Construction of Wild-type p53 Gene Recombinant Expression Vector and Its Antitumorigenic Effects on Human Colon Adenocarcinoma Cells / 中国肿瘤生物治疗杂志

ABSTRACT

p53 gene is a 16-20 kb of cellular DNA located on the short arm of human chromosome 17 at position 17pl3.1. This gene encodes a 393-amino acid nuclear phosphoprotein which involves in the regulation of cell proliferation. Loss of normal p53 function is associated with the cell transformation in vitro and the development of neoplasms in vivo. More than one-half of human malignancies were shown to contain an altered p53 gene. Most p53 gene alterations are the missense mutations, giving rise to an altered protein.
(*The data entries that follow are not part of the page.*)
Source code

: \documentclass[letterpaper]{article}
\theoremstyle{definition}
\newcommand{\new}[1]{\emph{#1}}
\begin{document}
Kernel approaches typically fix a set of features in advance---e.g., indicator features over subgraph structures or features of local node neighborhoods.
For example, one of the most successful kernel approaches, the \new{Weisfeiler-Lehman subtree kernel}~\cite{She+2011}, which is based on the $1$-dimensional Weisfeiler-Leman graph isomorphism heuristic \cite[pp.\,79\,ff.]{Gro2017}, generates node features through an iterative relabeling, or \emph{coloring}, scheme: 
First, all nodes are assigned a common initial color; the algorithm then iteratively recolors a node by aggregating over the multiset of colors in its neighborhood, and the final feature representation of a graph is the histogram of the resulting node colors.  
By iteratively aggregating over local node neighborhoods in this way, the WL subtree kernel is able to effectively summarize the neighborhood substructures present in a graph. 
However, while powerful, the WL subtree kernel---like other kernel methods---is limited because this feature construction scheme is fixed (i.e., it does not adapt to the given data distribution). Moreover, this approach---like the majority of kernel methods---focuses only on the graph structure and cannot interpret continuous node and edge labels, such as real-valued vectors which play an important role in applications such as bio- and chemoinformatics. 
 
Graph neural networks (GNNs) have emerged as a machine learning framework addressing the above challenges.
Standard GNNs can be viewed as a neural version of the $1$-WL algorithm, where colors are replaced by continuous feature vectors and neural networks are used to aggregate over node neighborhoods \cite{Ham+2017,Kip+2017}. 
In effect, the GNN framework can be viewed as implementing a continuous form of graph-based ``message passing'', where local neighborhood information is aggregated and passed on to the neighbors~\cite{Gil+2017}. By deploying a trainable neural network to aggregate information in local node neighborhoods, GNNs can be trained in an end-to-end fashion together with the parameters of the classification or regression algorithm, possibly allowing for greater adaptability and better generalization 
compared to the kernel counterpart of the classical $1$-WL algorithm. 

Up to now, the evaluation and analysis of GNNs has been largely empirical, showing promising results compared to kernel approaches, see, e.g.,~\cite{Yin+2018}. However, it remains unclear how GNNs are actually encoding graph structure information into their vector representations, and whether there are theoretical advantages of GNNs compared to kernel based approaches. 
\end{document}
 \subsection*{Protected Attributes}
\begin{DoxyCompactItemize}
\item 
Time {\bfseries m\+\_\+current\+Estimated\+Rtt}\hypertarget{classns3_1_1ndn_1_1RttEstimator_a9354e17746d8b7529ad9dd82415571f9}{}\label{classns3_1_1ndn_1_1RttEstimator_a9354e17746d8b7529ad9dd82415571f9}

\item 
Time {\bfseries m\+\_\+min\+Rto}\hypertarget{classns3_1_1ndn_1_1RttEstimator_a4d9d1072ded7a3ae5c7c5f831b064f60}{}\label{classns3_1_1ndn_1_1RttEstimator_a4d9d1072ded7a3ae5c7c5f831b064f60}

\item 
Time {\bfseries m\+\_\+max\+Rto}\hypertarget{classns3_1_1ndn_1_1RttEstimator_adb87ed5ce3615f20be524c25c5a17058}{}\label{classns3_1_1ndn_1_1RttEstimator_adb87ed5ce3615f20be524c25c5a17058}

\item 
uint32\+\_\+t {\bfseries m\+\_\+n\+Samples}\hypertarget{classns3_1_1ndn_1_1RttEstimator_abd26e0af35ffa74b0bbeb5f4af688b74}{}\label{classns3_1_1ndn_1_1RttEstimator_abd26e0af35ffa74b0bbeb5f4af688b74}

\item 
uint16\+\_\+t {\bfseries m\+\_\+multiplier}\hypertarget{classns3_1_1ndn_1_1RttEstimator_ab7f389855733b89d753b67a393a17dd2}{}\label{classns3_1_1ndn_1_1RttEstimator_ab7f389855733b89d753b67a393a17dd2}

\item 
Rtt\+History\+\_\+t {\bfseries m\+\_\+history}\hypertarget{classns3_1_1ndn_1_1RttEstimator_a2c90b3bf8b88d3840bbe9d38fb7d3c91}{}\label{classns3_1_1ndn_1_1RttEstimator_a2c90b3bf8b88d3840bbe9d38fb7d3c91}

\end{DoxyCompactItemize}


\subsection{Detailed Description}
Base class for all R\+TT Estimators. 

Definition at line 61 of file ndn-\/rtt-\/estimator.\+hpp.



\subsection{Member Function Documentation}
The inactivation of wild-type p53 is currently regarded as an important genetic pathway for haman carcinogenesis generated by endogenous factors and exogenous carcinogens, as well as several tumor viruses. To gain more insight into the functional role of wild-type p53 in human colo-rectal carcinoma, a 2. 1 kilobase human wild-type p53 cDNA with 5' and 3' untranslated sequences was cloned into the BamHI site of pREP9 (episomal mammalian expression vector) in sense orientation. We performed experiments to transfer wild-type p53 into human colon adenocarcinoma cell line (SW1116) harboring mutant p53 genes with electroporation method. We assessed G4I8-resistant clonal growth, cell growth properties and cell cycle pattern by flow cytometry. The results demonstrated that human wild type p53 gene can suppress the phenotype of SW1116 cell line. So gene therapy based on restoration of the defective or mutant p53 function plays an important role in colo-rectal cancer treatment.